While making the dough the night before, to allow for an overnight proof, using what I thought was the same recipe, I had to troubleshoot on the fly. It’s really hard to troubleshoot after working all day, without even a lunch break with almost an hour drive home after. At this point my motivation level was at about a 1.5 on a scale to 10. Not even Pharell’s “Happy” could pep me up – I know, I tried! But me being me and being just a little bit stubborn I pressed on.
I had an idea of what the dough was supposed to look like at it’s different stages, although it had been a while since I’ve made it. I was adding the butter after the first rest period had passed and about halfway through my butter required I noticed that it was getting a little bit too shaggy. I made an impulsive executive decision to stop adding butter! Brioche usually has a 2:1 ratio of flour to butter. I was sitting at a 4:1 ratio. That being said, I continued on with the proofing as normal and baked off my loaf and rolls and made….bread. Success!
Now, I’m not sure this is classified as brioche. It’s not as delicate and fragile as any brioche you’ve probably had but it was still sweet, rich and honestly pretty good. It is a bit sturdier, which made for excellent french toast and sweet rolls!

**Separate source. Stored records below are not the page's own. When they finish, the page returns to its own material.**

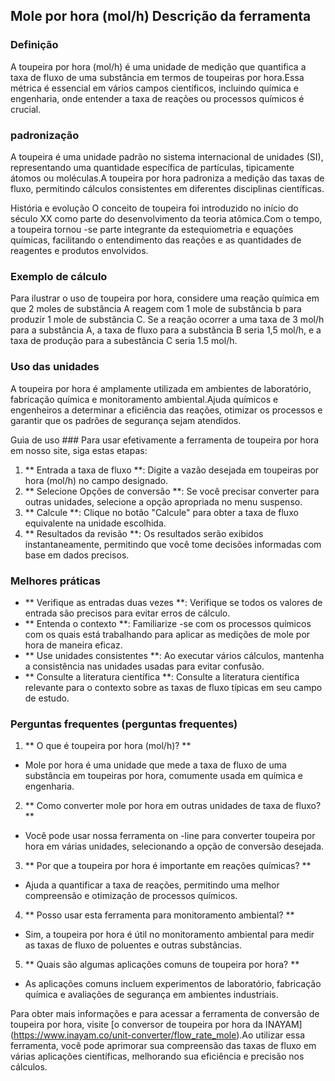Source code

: ## Mole por hora (mol/h) Descrição da ferramenta

### Definição
A toupeira por hora (mol/h) é uma unidade de medição que quantifica a taxa de fluxo de uma substância em termos de toupeiras por hora.Essa métrica é essencial em vários campos científicos, incluindo química e engenharia, onde entender a taxa de reações ou processos químicos é crucial.

### padronização
A toupeira é uma unidade padrão no sistema internacional de unidades (SI), representando uma quantidade específica de partículas, tipicamente átomos ou moléculas.A toupeira por hora padroniza a medição das taxas de fluxo, permitindo cálculos consistentes em diferentes disciplinas científicas.

História e evolução
O conceito de toupeira foi introduzido no início do século XX como parte do desenvolvimento da teoria atômica.Com o tempo, a toupeira tornou -se parte integrante da estequiometria e equações químicas, facilitando o entendimento das reações e as quantidades de reagentes e produtos envolvidos.

### Exemplo de cálculo
Para ilustrar o uso de toupeira por hora, considere uma reação química em que 2 moles de substância A reagem com 1 mole de substância b para produzir 1 mole de substância C. Se a reação ocorrer a uma taxa de 3 mol/h para a substância A, a taxa de fluxo para a substância B seria 1,5 mol/h, e a taxa de produção para a subestância C seria 1.5 mol/h.

### Uso das unidades
A toupeira por hora é amplamente utilizada em ambientes de laboratório, fabricação química e monitoramento ambiental.Ajuda químicos e engenheiros a determinar a eficiência das reações, otimizar os processos e garantir que os padrões de segurança sejam atendidos.

Guia de uso ###
Para usar efetivamente a ferramenta de toupeira por hora em nosso site, siga estas etapas:
1. ** Entrada a taxa de fluxo **: Digite a vazão desejada em toupeiras por hora (mol/h) no campo designado.
2. ** Selecione Opções de conversão **: Se você precisar converter para outras unidades, selecione a opção apropriada no menu suspenso.
3. ** Calcule **: Clique no botão "Calcule" para obter a taxa de fluxo equivalente na unidade escolhida.
4. ** Resultados da revisão **: Os resultados serão exibidos instantaneamente, permitindo que você tome decisões informadas com base em dados precisos.

### Melhores práticas
- ** Verifique as entradas duas vezes **: Verifique se todos os valores de entrada são precisos para evitar erros de cálculo.
- ** Entenda o contexto **: Familiarize -se com os processos químicos com os quais está trabalhando para aplicar as medições de mole por hora de maneira eficaz.
- ** Use unidades consistentes **: Ao executar vários cálculos, mantenha a consistência nas unidades usadas para evitar confusão.
- ** Consulte a literatura científica **: Consulte a literatura científica relevante para o contexto sobre as taxas de fluxo típicas em seu campo de estudo.

### Perguntas frequentes (perguntas frequentes)

1. ** O que é toupeira por hora (mol/h)? **
- Mole por hora é uma unidade que mede a taxa de fluxo de uma substância em toupeiras por hora, comumente usada em química e engenharia.

2. ** Como converter mole por hora em outras unidades de taxa de fluxo? **
- Você pode usar nossa ferramenta on -line para converter toupeira por hora em várias unidades, selecionando a opção de conversão desejada.

3. ** Por que a toupeira por hora é importante em reações químicas? **
- Ajuda a quantificar a taxa de reações, permitindo uma melhor compreensão e otimização de processos químicos.

4. ** Posso usar esta ferramenta para monitoramento ambiental? **
- Sim, a toupeira por hora é útil no monitoramento ambiental para medir as taxas de fluxo de poluentes e outras substâncias.

5. ** Quais são algumas aplicações comuns de toupeira por hora? **
- As aplicações comuns incluem experimentos de laboratório, fabricação química e avaliações de segurança em ambientes industriais.

Para obter mais informações e para acessar a ferramenta de conversão de toupeira por hora, visite [o conversor de toupeira por hora da INAYAM] (https://www.inayam.co/unit-converter/flow_rate_mole).Ao utilizar essa ferramenta, você pode aprimorar sua compreensão das taxas de fluxo em várias aplicações científicas, melhorando sua eficiência e precisão nos cálculos.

Makes 1 loaf and 6 rolls, or 2 loaves, or 12 rolls.
What You’ll Need
1/2 cup whole milk
0.5 ounces instant yeast (2 packets)
4 cups all purpose flour
1/3 cup granulated sugar
0.5 ounces salt
4 ounces (1 stick) unsalted butter, slightly softened (8 ounces for real brioche)
Add the eggs to the milk and set aside. Do not mix.
In a large stand mixer add your flour, sugar, salt and instant yeast. Blend until combined.
With the mixer on low, using the dough hook, slowly pour in the eggs in the milk, one at a time until completely combined. Keep beating the dough until it just starts to pull away from the edges of the bowl in a uniform ball. Let rest for 30 minutes. Remove the butter from the fridge and allow to soften slightly during the 30 minute rest period.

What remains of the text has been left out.